The indictment further alleged that on 11 October 2015, around 4:30, after praying with her husband at their home in Jericho, she took a gas tank and a lighter she had bought the day before. She loaded the gas tank in her car and drove towards Jerusalem, intending to detonate the gas tank and cause severe physical harm to Jews and security personnel. Upon reaching the Adumim junction and entering a public transportation lane towards Jerusalem, she was signaled by Officer Chen in an unmarked police car to stop. The officer, in uniform, approached her vehicle to inquire about her travel in the public transportation lane and to request her documents. She then began chanting "". The officer, noticing white gas inside the vehicle, went to get a fire extinguisher. At that moment, she opened the gas valve and ignited the gas with her lighter, intending to cause an explosion and severe physical harm to the officer. A fire erupted, causing an explosion that threw the officer back and inflicted burns on his face and chest.

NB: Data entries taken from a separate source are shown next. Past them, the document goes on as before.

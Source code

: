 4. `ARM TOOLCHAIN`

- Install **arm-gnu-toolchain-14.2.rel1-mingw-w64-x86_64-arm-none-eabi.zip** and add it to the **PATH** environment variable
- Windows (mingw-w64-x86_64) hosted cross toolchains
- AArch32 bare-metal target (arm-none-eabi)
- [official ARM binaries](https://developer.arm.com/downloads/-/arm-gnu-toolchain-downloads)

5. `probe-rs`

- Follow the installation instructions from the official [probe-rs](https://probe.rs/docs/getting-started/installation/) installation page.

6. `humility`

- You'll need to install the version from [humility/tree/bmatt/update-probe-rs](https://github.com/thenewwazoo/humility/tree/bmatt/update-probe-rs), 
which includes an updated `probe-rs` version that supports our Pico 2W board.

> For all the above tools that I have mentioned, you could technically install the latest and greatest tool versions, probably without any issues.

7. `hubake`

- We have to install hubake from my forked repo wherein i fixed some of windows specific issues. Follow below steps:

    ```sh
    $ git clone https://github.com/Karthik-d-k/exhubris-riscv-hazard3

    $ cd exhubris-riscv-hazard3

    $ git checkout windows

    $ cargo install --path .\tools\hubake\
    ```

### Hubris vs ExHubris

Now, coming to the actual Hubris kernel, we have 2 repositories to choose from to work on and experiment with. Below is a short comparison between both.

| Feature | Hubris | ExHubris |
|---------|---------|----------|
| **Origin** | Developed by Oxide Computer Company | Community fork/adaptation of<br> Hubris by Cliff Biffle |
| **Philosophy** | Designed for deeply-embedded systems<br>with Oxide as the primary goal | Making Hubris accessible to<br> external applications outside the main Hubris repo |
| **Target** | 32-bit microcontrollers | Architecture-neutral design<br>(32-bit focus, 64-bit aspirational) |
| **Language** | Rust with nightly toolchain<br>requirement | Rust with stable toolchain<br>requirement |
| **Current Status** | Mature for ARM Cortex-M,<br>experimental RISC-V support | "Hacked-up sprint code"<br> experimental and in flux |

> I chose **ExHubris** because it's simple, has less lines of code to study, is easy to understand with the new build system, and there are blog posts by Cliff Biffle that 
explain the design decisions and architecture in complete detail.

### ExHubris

Jaabis confessed to the charges in the revised indictment and was convicted of attempted aggravated assault under Section 329(a)(1) combined with Section 25 of the Israeli Penal Law 5737-1977.

==In popular culture==

Jaabis's story was featured in a documentary film Advocate in 2019. According to the film, Jaabis loaded butane tanks into the backseat of her car one morning and drove into Jerusalem, where she set the car on fire. Israeli prosecutors interpreted Jaabis' actions as a botched suicide bombing and terrorism attempt intended to kill Jewish people. However, the lawyer Lea Tsemel, who took on Jaabis' case, questioned whether her intent was actually to commit an act of violence. Tsemel learned from Jaabis' relatives that she was depressed and unhappy in her marriage, and had attempted suicide twice before. Tsemel wondered if this time Jaabis had intended "suicide by cop" rather than a politically-motivated attack. However, the court was not convinced, and ruled that her sole intent was to kill.